If the Monitor concludes that WUFSI has implemented an effective AML compliance program along the U.S. and Mexico
border within the timeframes to implement the Monitors primary recommendations, the State cannot pursue either of the remedies
above, except that the State may require WUFSI to pay $1 million per primary recommendation or group of primary
recommendations that WUFSI fails to implement successfully.
If, at the conclusion of the timeframe to implement the secondary recommendations on December 31, 2017, the Monitor
concludes that WUFSI has not implemented an effective AML compliance program along the U.S. and Mexico border, the State
cannot assert a willful and material breach of the Southwest Border Agreement but may require WUFSI to pay an additional $25
million. Additionally, if the Monitor determines that WUFSI has implemented an effective AML compliance program along the
U.S. and Mexico border but has not implemented some of the Monitors secondary recommendations or groups of secondary
recommendations that were originally classified as primary recommendations or groups of primary recommendations on the date
of the Amendment, the State may require WUFSI to pay $500,000 per such secondary recommendation or group of
recommendations.

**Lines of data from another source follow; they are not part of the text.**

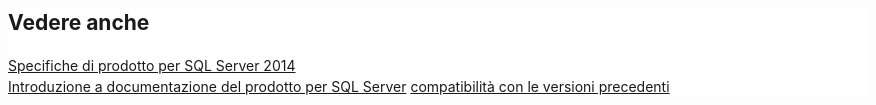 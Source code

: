 ## <a name="see-also"></a>Vedere anche  
 [Specifiche di prodotto per SQL Server 2014](sql-server-2014-product-specifications.md)   
 [Introduzione a documentazione del prodotto per SQL Server](../2014-toc/books-online-for-sql-server-2014.md) [compatibilità con le versioni precedenti](backward-compatibility.md)  
  
  
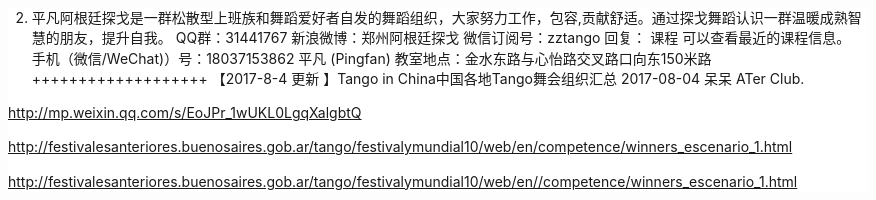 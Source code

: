 2. 平凡阿根廷探戈是一群松散型上班族和舞蹈爱好者自发的舞蹈组织，大家努力工作，包容,贡献舒适。通过探戈舞蹈认识一群温暖成熟智慧的朋友，提升自我。
QQ群：31441767
新浪微博：郑州阿根廷探戈
微信订阅号：zztango
回复： 课程 可以查看最近的课程信息。
手机（微信/WeChat)）号：18037153862 平凡 (Pingfan)
教室地点：金水东路与心怡路交叉路口向东150米路 +++++++++++++++++++
【2017-8-4 更新 】Tango in China中国各地Tango舞会组织汇总 2017-08-04 呆呆 ATer Club.

http://mp.weixin.qq.com/s/EoJPr_1wUKL0LgqXalgbtQ





http://festivalesanteriores.buenosaires.gob.ar/tango/festivalymundial10/web/en/competence/winners_escenario_1.html

http://festivalesanteriores.buenosaires.gob.ar/tango/festivalymundial10/web/en//competence/winners_escenario_1.html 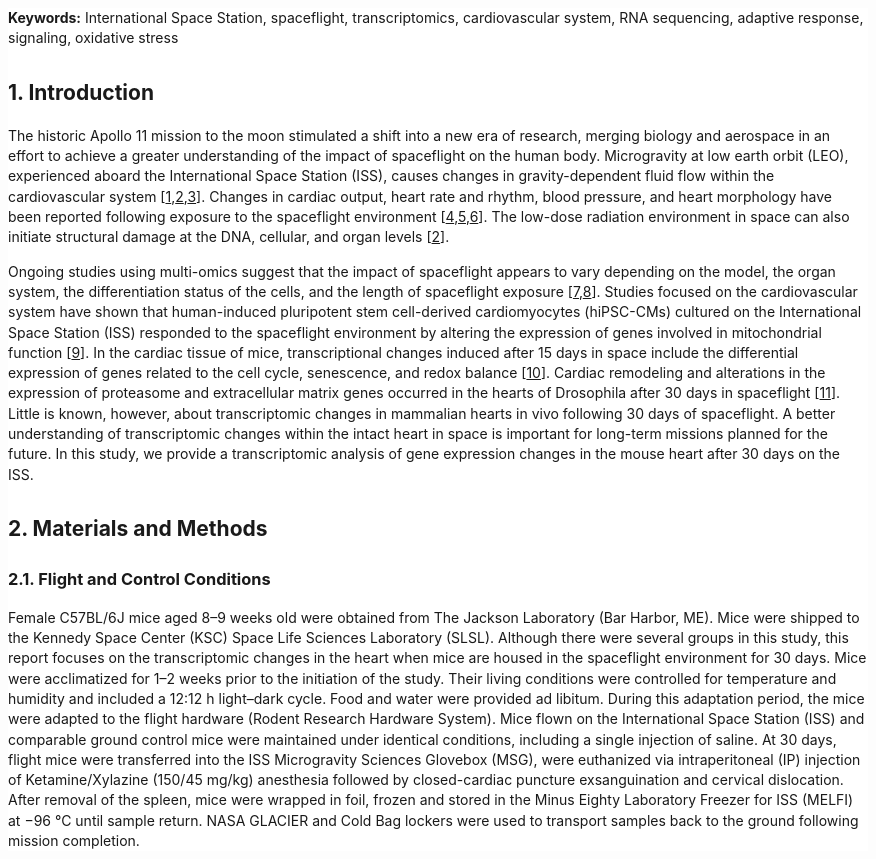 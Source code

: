 **Keywords:** International Space Station, spaceflight, transcriptomics, cardiovascular system, RNA sequencing, adaptive response, signaling, oxidative stress

## 1. Introduction

The historic Apollo 11 mission to the moon stimulated a shift into a new era of research, merging biology and aerospace in an effort to achieve a greater understanding of the impact of spaceflight on the human body. Microgravity at low earth orbit (LEO), experienced aboard the International Space Station (ISS), causes changes in gravity-dependent fluid flow within the cardiovascular system [[1](#B1-biomolecules-13-00371),[2](#B2-biomolecules-13-00371),[3](#B3-biomolecules-13-00371)]. Changes in cardiac output, heart rate and rhythm, blood pressure, and heart morphology have been reported following exposure to the spaceflight environment [[4](#B4-biomolecules-13-00371),[5](#B5-biomolecules-13-00371),[6](#B6-biomolecules-13-00371)]. The low-dose radiation environment in space can also initiate structural damage at the DNA, cellular, and organ levels [[2](#B2-biomolecules-13-00371)].

Ongoing studies using multi-omics suggest that the impact of spaceflight appears to vary depending on the model, the organ system, the differentiation status of the cells, and the length of spaceflight exposure [[7](#B7-biomolecules-13-00371),[8](#B8-biomolecules-13-00371)]. Studies focused on the cardiovascular system have shown that human-induced pluripotent stem cell-derived cardiomyocytes (hiPSC-CMs) cultured on the International Space Station (ISS) responded to the spaceflight environment by altering the expression of genes involved in mitochondrial function [[9](#B9-biomolecules-13-00371)]. In the cardiac tissue of mice, transcriptional changes induced after 15 days in space include the differential expression of genes related to the cell cycle, senescence, and redox balance [[10](#B10-biomolecules-13-00371)]. Cardiac remodeling and alterations in the expression of proteasome and extracellular matrix genes occurred in the hearts of Drosophila after 30 days in spaceflight [[11](#B11-biomolecules-13-00371)]. Little is known, however, about transcriptomic changes in mammalian hearts in vivo following 30 days of spaceflight. A better understanding of transcriptomic changes within the intact heart in space is important for long-term missions planned for the future. In this study, we provide a transcriptomic analysis of gene expression changes in the mouse heart after 30 days on the ISS.

## 2. Materials and Methods

### 2.1. Flight and Control Conditions

Female C57BL/6J mice aged 8–9 weeks old were obtained from The Jackson Laboratory (Bar Harbor, ME). Mice were shipped to the Kennedy Space Center (KSC) Space Life Sciences Laboratory (SLSL). Although there were several groups in this study, this report focuses on the transcriptomic changes in the heart when mice are housed in the spaceflight environment for 30 days. Mice were acclimatized for 1–2 weeks prior to the initiation of the study. Their living conditions were controlled for temperature and humidity and included a 12:12 h light–dark cycle. Food and water were provided ad libitum. During this adaptation period, the mice were adapted to the flight hardware (Rodent Research Hardware System). Mice flown on the International Space Station (ISS) and comparable ground control mice were maintained under identical conditions, including a single injection of saline. At 30 days, flight mice were transferred into the ISS Microgravity Sciences Glovebox (MSG), were euthanized via intraperitoneal (IP) injection of Ketamine/Xylazine (150/45 mg/kg) anesthesia followed by closed-cardiac puncture exsanguination and cervical dislocation. After removal of the spleen, mice were wrapped in foil, frozen and stored in the Minus Eighty Laboratory Freezer for ISS (MELFI) at −96 °C until sample return. NASA GLACIER and Cold Bag lockers were used to transport samples back to the ground following mission completion.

There is no monetary penalty associated with secondary recommendations that are classified as such on the
date of the Amendment or any new secondary recommendations that the Monitor makes after the date of the Amendment.
The Amendment requires WUFSI to continue funding the Monitors reasonable expenses in $500,000 increments as requested
by the Monitor. The Amendment also requires WUFSI to make a one-time payment of $250,000, which was paid in March 2014,
and thereafter $150,000 per month for five years to fund the activities and expenses of a money transfer transaction data analysis
center formed by WUFSI and a Financial Crimes Task Force comprised of federal, state and local law enforcement representatives,
including those from the State. In addition, California, Texas, and New Mexico are also participating in the money transfer
transaction data analysis center.
The changes in WUFSI’s AML program required by the Southwest Border Agreement, including the Amendment, and the
Monitors recommendations have had, and will continue to have, adverse effects on the Company’s business, including additional
costs. Additionally, if WUFSI is not able to implement a successful AML compliance program along the U.S. and Mexico border
or timely implement the Monitors recommendations, each as determined by the Monitor, the State may pursue remedies under
the Southwest Border Agreement and Amendment, including assessment of fines and civil and criminal actions. Such fines and
actions could have a material adverse effect on the Company’s business, financial condition or results of operations.